Washington, D.C. 20549
Attention: John Nolan, Senior Assistant Chief Accountant
Re: United Financial Bancorp, Inc.
Form 10-Q for the Quarterly Period Ended March 31, 2019
Filed May 7, 2019
File No. 001-35028
Dear Mr. Nolan:
We have reviewed the comments on United Financial Bancorp, Inc.’s. Form 10-Q for the Quarterly Period Ended March 31, 2019 provided in your letter dated May 16, 2019 to Eric Newell, Chief Financial Officer and Treasurer of United Financial Bancorp, Inc. (the “Company”). We appreciate your comments and respectfully submit our responses for your review.

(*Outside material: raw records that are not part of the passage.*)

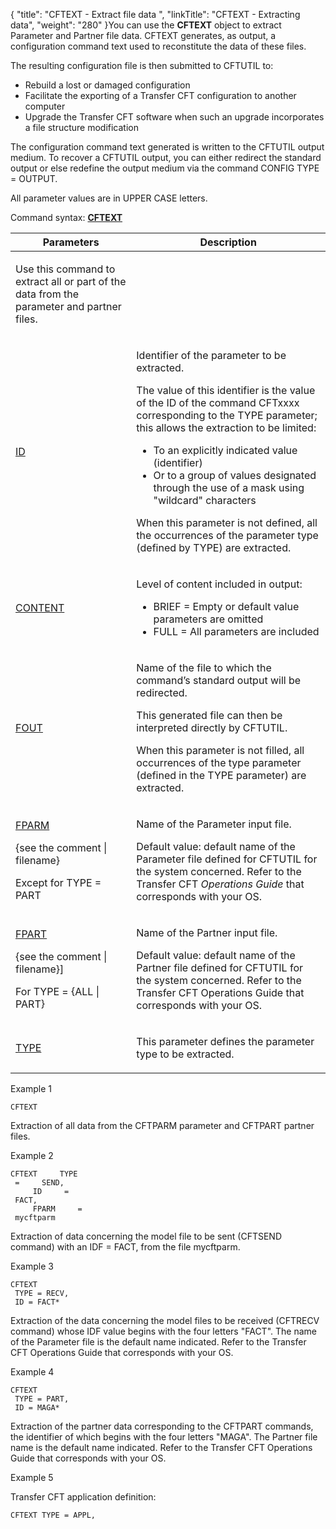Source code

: {
    "title": "CFTEXT  - Extract file data ",
    "linkTitle": "CFTEXT - Extracting data",
    "weight": "280"
}You can use the <span id="About_the_CFTEXT_Command"></span>**CFTEXT**
object to extract Parameter and Partner file data. CFTEXT generates, as output, a configuration command text used to reconstitute
the data of these files.

The resulting configuration
file is then submitted to CFTUTIL to:

-   Rebuild a lost
    or damaged configuration
-   Facilitate the
    exporting of a <span class="mc-variable axway_variables.Component_Long_Name variable">Transfer CFT</span> configuration to another computer
-   Upgrade the Transfer
    CFT software when such an upgrade incorporates a file structure modification

The configuration command text generated is written to the CFTUTIL output
medium. To recover a CFTUTIL output, you can either redirect the standard
output or else redefine the output medium via the command CONFIG TYPE
= OUTPUT.

All parameter values are in UPPER CASE letters.

Command syntax: <span style="font-weight: bold;">[CFTEXT](../../../command_summary#CFTEXT)</span>

<table>
         
         
         
   
   <thead>
      <tr>
<th class="TableStyle-SynchTableStyle_interop-HeadE-Column1-Header1">Parameters         </th>
<th class="TableStyle-SynchTableStyle_interop-HeadD-Column1-Header1">Description         </th>
      </tr>
   </thead>
   <tbody>
      <tr>
         <td><p>Use this command to extract all or part of the data from
the parameter and partner files.</p>         </td>
      </tr>
      <tr>
         <td><p><a href="../../../command_summary/parameter_intro/id">ID</a> </p>         </td>
         <td><p>Identifier of the parameter to be extracted.</p>
<p>The value of this identifier is the value of the ID of
the command CFTxxxx corresponding to the TYPE parameter; this allows the
extraction to be limited:</p>
<ul>
<li>To an
explicitly indicated value (identifier)</li>
<li>Or to
a group of values designated through the use of a mask using "wildcard"
characters</li>
</ul>
<p>When this parameter is not defined, all the occurrences
of the parameter type (defined by TYPE) are extracted.</p>         </td>
      </tr>
      <tr>
         <td><a href="../../../command_summary/parameter_intro/content">CONTENT</a>         </td>
         <td><p>Level of content included in output:</p>
<ul>
<li>BRIEF = Empty or default value parameters are omitted</li>
<li>FULL = All parameters are included</li>
</ul>         </td>
      </tr>
      <tr>
         <td><p><a href="../../../command_summary/parameter_intro/fout">FOUT</a> </p>         </td>
         <td><p>Name of the file to which the command’s standard output
will be redirected.</p>
<p>This generated file can then be interpreted directly by
CFTUTIL.</p>
<p>When this parameter is not filled, all occurrences of the
type parameter (defined in the TYPE parameter) are extracted.</p>         </td>
      </tr>
      <tr>
         <td><p><a href="../../../command_summary/parameter_intro/fparm">FPARM</a></p>
<p>{see the comment |
filename} </p>
<p>Except for TYPE = PART</p>         </td>
         <td><p>Name of the Parameter input file.</p>
<p>Default value: default name of the Parameter file defined
for CFTUTIL for the system concerned. Refer to the Transfer CFT <em>Operations
Guide</em> that corresponds with your OS.</p>         </td>
      </tr>
      <tr>
         <td><p><a href="../../../command_summary/parameter_intro/fpart">FPART</a> </p>
<p>{see the
comment | filename}]</p>
<p>For TYPE = {ALL | PART}</p>         </td>
         <td><p>Name of the Partner input file.</p>
<p>Default value: default
name of the Partner file defined for CFTUTIL for the system concerned.
Refer to the Transfer CFT <span class="italic_in_para">Operations Guide</span> that corresponds with
your OS.</p>         </td>
      </tr>
      <tr>
         <td><p><a href="../../../command_summary/parameter_intro/type">TYPE</a> </p>         </td>
         <td><p>This parameter defines the parameter type to be extracted.</p>         </td>
      </tr>
   </tbody>
</table>

Example 1


    CFTEXT

Extraction of all data from the CFTPARM parameter and CFTPART
partner files.

Example 2


    CFTEXT     TYPE     
     =     SEND,
         ID     =     
     FACT,
         FPARM     =     
     mycftparm

Extraction of data concerning the model file to be sent
(CFTSEND command) with an IDF = FACT, from the file mycftparm.

Example 3



    CFTEXT
     TYPE = RECV,
     ID = FACT*

Extraction of the data concerning the model files to be
received (CFTRECV command) whose IDF value begins with the four letters
"FACT". The name of the Parameter file is the default name indicated.
Refer to the Transfer CFT Operations Guide that corresponds with
your OS.

Example 4



    CFTEXT
     TYPE = PART,
     ID = MAGA*

Extraction of the partner data corresponding to the CFTPART
commands, the identifier of which begins with the four letters "MAGA".
The Partner file name is the default name indicated. Refer to the Transfer
CFT Operations Guide that corresponds with your OS.

Example 5

Transfer
CFT application definition:


    CFTEXT TYPE = APPL,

Our responses are aligned with the sequential numbering of the comments in your letter dated May 16, 20191.
Form 10-Q for the Quarterly Period Ended March 31, 2019
Notes to Unaudited Consolidated Financial Statements
Note 15. Investment in D.C. Solar Tax-Advantaged Funds, page 43
1. | We note that your complete loss exposure to your investment in D.C. Solar is $41.7 million as of March 31, 2019. We also note from your earnings call for the quarterly period ending March 31, 2019 that this amount is composed of the carrying value of the partnerships on the company's balance sheet, the tax credits associated with placing the inventory into service, as well as the tax loss flow-through benefits and the effect of revaluing deferred tax assets to pretax reform levels on the current statutory tax rate. |
Please address the following:
• | Tell us and disclose in your future filings how much of the $41.7 million relates to each of the components identified during the earnings call; |
Response:
The components of the possible risk of loss to the Company with respect to its investments in Solar Eclipse Investment Fund X, LLC, Solar Eclipse Investment Fund XV, LLC and Solar Eclipse Investment Fund XXII, LLC (collectively, the “LLCs”), based on facts and circumstances known as of the date of the Form 10-Q filing for the reporting period ended March 31, 2019, are as follows (dollars in thousands):
March 31, 2019 | |
Investment in LLCs, after tax effect | $ 14,100 |
Tax credit benefit reversal (1) | 19,900 |
1Capitalized terms not otherwise defined herein shall have the meanings ascribed in the Company’s Form 10-Q for the Quarterly Period Ended March 31, 2019.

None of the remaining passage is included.